No bojo da luta do ICL contra a sonegação também está a aprovação do PLS nº 164/2022, do então senador Jean-Paul Prates (hoje presidente da Petrobras), que atualmente transita no Senado. Trata-se da caracterização do devedor contumaz, que usa a sonegac¸a~ o de impostos como estrate´gia de nego´cio. “Essa caracterização vai ajudar muito no combate a sonegadores, fraudadores, aos devedores profissionais, que usam a sonegação como forma de competição. Isso facilitaria o trabalho da Receita Federal, na criação de ações especiais de fiscalização nessas empresas”, comenta.

Ele acredita que a monofasia, com a incidência de imposto somente na origem, irá facilitar a fiscalização, pois, ao invés de ter de inspecionar 45 ou 48 mil agentes, esse número se reduz a cerca de 30, apenas. “Aí, sim, será possível cobrar uma ação mais efetiva da fiscalização da agência reguladora (ANP), para que se possa ter livre competição.” As forças-tarefas de fiscalização, a seu ver, são eficazes e importantes quando é preciso haver coordenação entre os entes de controle de cada estado. “O ICL vem trabalhando em conjunto com os órgãos. A ideia é que nos ajudem e que também possamos ajudá-los, dado que no instituto reunimos uma série de informações, como um radar e o fato de os próprios associados nos encaminharem informações importantes.”

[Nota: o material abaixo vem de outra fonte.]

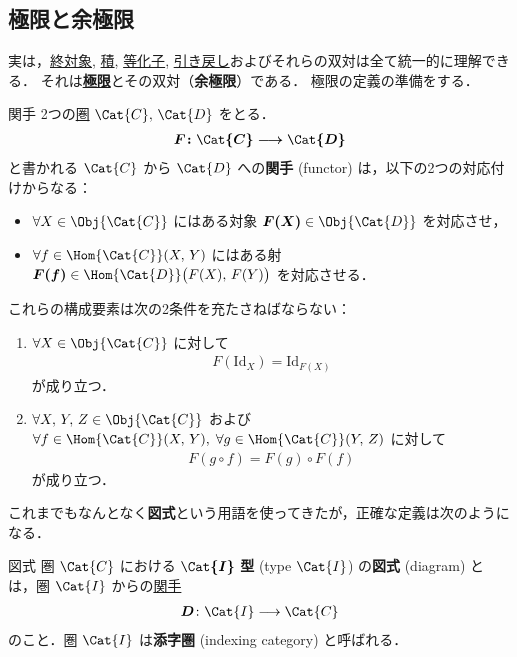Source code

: \documentclass[geometry_main]{subfiles}
\begin{document}
\subsection{極限と余極限}

実は，\hyperref[def:initial-terminal]{終対象}, \hyperref[def:product]{積}, \hyperref[def:equalizer]{等化子}, \hyperref[def:pullback]{引き戻し}およびそれらの双対は全て統一的に理解できる．
それは\textbf{\hyperref[def:limit]{極限}}とその双対（\textbf{余極限}）である．
極限の定義の準備をする．

\begin{mydef}[label=def:functor, breakable]{関手}
	2つの\hyperref[def:category]{圏} $\Cat{C},\, \Cat{D}$ をとる．
	\begin{align}
		\bm{F \colon \Cat{C} \lto \Cat{D}}
	\end{align}
	と書かれる $\Cat{C}$ から $\Cat{D}$ への\textbf{関手} (functor) は，以下の2つの対応付けからなる：
	\begin{itemize}
		\item $\forall X \in \Obj{\Cat{C}}$ にはある対象 $\bm{F(X)} \in \Obj{\Cat{D}}$ を対応させ，
		\item $\forall f \in \Hom{\Cat{C}}(X,\, Y)$ にはある射 $\bm{F(f)} \in \Hom{\Cat{D}} \bigl( F(X),\, F(Y) \bigr)$ を対応させる．
	\end{itemize}
	これらの構成要素は次の2条件を充たさねばならない：
	\begin{enumerate}
		\item $\forall X \in \Obj{\Cat{C}}$ に対して
		\begin{align}
			F(\mathrm{Id}_X) = \mathrm{Id}_{F(X)}
		\end{align}
		が成り立つ．
		\item $\forall X,\, Y,\, Z \in \Obj{\Cat{C}}$ および $\forall f \in \Hom{\Cat{C}}(X,\, Y),\; \forall g \in \Hom{\Cat{C}}(Y,\, Z)$ に対して
		\begin{align}
			F(g \circ f) = F(g) \circ F(f)
		\end{align}
		が成り立つ．
	\end{enumerate}
	
\end{mydef}

これまでもなんとなく\textbf{図式}という用語を使ってきたが，正確な定義は次のようになる．
\begin{mydef}[label=def:diagram]{図式}
	圏 $\Cat{C}$ における $\bm{\Cat{I}}$ \textbf{型} (type $\Cat{I}$) の\textbf{図式} (diagram) とは，圏 $\Cat{I}$ からの\hyperref[def:functor]{関手}
	\begin{align}
		\bm{D} \colon \Cat{I} \lto \Cat{C}
	\end{align}
	のこと．圏 $\Cat{I}$ は\textbf{添字圏} (indexing category) と呼ばれる．
\end{mydef}
\end{document}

O ICL tem hoje um trabalho de monitoramento, inteligência e análise dessas informações, que se transformam em denúncias enviadas tanto para órgãos isolados quanto para forças-tarefa, sendo que essas últimas têm respostas mais efetivas. “É preciso que haja leis punitivas que dificultem a reincidência nos crimes. Por isso trabalhamos nas duas frentes: a criação dessas forças-tarefa e, junto ao Legislativo, a aprovação de leis que sejam aplicáveis por essas forças, pois de nada adianta a todo o momento pegarmos os infratores para que paguem sua punição apenas com cestas básicas. É preciso que desapareça essa sensação de impunidade, fruto de liminares, recursos etc., que geram milhões em dívida ativa.”

“Mas a instituição ainda terá de combater adulteração, fraudes operacionais e roubo de cargas, desafios que já vem enfrentando”, lembra o presidente do ICL, aplaudindo a nova regulamentação do Inmetro (Instituto Nacional de Metrologia, Qualidade e Tecnologia) para bombas de combustível, que procura coibir fraudes volumétricas, como a da ‘bomba baixa’. No entanto, pondera sobre os custos desses novos equipamentos para os postos e sobre a necessidade de linhas de crédito específicas para a substituição dos antigos e de prazo para que novos fornecedores se adéquem às exigências do órgão, aumentando a competição, que levaria à queda dos preços.

Na avaliação do representante da instituição, a melhoria do mercado só vai se dar quando houver leis com punições exemplares, fiscalização eficiente e a valorização das empresas sérias, que são hoje mais de 80% do setor.